What the task requires:
Copy exactly the lines from the start of the data below through the one that carries "- **Before**: 30-60", and only those.

Data:
┌────────

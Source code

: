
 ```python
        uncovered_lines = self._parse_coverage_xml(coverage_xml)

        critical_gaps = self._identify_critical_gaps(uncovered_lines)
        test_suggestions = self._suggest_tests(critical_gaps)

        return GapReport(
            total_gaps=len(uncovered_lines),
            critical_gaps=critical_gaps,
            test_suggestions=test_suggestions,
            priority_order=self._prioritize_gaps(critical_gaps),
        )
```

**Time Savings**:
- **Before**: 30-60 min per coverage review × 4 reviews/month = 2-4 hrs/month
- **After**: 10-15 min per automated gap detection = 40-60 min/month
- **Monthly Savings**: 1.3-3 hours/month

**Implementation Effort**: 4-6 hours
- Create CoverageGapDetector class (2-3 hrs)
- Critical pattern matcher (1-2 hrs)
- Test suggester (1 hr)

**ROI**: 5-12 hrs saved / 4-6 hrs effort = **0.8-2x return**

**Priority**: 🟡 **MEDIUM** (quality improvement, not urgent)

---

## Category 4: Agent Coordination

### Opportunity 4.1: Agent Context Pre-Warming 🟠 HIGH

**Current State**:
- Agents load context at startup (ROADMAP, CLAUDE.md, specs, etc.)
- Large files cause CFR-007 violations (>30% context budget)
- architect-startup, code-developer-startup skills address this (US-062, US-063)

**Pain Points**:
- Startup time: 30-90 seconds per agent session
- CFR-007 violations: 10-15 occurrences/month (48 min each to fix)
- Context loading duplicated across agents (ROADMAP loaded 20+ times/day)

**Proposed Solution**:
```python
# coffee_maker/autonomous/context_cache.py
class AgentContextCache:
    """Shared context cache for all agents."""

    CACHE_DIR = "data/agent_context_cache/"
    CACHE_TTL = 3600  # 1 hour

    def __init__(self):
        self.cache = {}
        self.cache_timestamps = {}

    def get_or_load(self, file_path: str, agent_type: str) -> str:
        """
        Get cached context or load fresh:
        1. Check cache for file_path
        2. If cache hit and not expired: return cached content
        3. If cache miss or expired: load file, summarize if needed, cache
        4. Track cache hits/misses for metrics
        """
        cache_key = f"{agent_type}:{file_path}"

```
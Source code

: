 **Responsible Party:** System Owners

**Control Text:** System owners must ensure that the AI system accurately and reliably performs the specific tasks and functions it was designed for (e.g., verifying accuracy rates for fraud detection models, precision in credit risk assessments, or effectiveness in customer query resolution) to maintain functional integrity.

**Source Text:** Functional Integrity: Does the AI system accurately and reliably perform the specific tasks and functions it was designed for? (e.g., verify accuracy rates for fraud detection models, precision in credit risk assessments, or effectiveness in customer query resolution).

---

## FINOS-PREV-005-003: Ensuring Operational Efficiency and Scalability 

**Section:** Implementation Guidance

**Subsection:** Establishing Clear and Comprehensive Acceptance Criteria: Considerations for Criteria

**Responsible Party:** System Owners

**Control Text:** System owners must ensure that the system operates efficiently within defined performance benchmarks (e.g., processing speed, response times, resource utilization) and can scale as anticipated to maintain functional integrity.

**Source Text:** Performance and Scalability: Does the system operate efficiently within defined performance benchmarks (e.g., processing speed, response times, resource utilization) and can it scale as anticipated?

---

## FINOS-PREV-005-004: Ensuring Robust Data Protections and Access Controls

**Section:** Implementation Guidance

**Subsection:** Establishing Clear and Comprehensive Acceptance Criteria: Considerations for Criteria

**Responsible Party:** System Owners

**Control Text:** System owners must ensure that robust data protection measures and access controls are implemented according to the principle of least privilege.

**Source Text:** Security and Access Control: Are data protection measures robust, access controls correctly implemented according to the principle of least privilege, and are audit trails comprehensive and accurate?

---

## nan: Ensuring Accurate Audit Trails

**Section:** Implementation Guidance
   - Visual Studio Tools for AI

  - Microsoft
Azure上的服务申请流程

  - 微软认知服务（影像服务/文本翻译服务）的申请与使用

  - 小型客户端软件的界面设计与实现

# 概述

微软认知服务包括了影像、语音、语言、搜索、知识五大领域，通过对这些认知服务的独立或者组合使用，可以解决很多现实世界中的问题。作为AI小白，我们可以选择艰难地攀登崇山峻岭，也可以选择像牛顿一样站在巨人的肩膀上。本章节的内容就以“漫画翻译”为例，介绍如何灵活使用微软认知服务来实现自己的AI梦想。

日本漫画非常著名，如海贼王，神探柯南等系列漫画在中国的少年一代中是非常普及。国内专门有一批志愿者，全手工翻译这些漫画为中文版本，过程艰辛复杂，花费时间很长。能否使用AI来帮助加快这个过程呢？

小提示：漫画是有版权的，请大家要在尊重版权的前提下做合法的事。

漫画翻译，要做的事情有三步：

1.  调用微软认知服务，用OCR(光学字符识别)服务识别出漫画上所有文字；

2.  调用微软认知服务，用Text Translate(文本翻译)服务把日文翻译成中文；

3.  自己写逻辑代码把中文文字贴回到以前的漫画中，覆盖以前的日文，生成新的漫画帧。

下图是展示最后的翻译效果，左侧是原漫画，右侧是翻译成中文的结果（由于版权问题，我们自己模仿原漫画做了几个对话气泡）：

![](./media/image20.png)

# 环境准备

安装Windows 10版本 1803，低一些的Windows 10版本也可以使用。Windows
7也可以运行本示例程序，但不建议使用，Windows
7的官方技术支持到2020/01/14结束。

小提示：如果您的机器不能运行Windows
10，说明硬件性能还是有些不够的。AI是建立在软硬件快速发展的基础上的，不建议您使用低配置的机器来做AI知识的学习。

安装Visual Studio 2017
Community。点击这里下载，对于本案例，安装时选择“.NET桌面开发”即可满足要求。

└────────

Output for this exercise:
Source code

:
 ```python
        uncovered_lines = self._parse_coverage_xml(coverage_xml)

        critical_gaps = self._identify_critical_gaps(uncovered_lines)
        test_suggestions = self._suggest_tests(critical_gaps)

        return GapReport(
            total_gaps=len(uncovered_lines),
            critical_gaps=critical_gaps,
            test_suggestions=test_suggestions,
            priority_order=self._prioritize_gaps(critical_gaps),
        )
```

**Time Savings**:
- **Before**: 30-60 min per coverage review × 4 reviews/month = 2-4 hrs/month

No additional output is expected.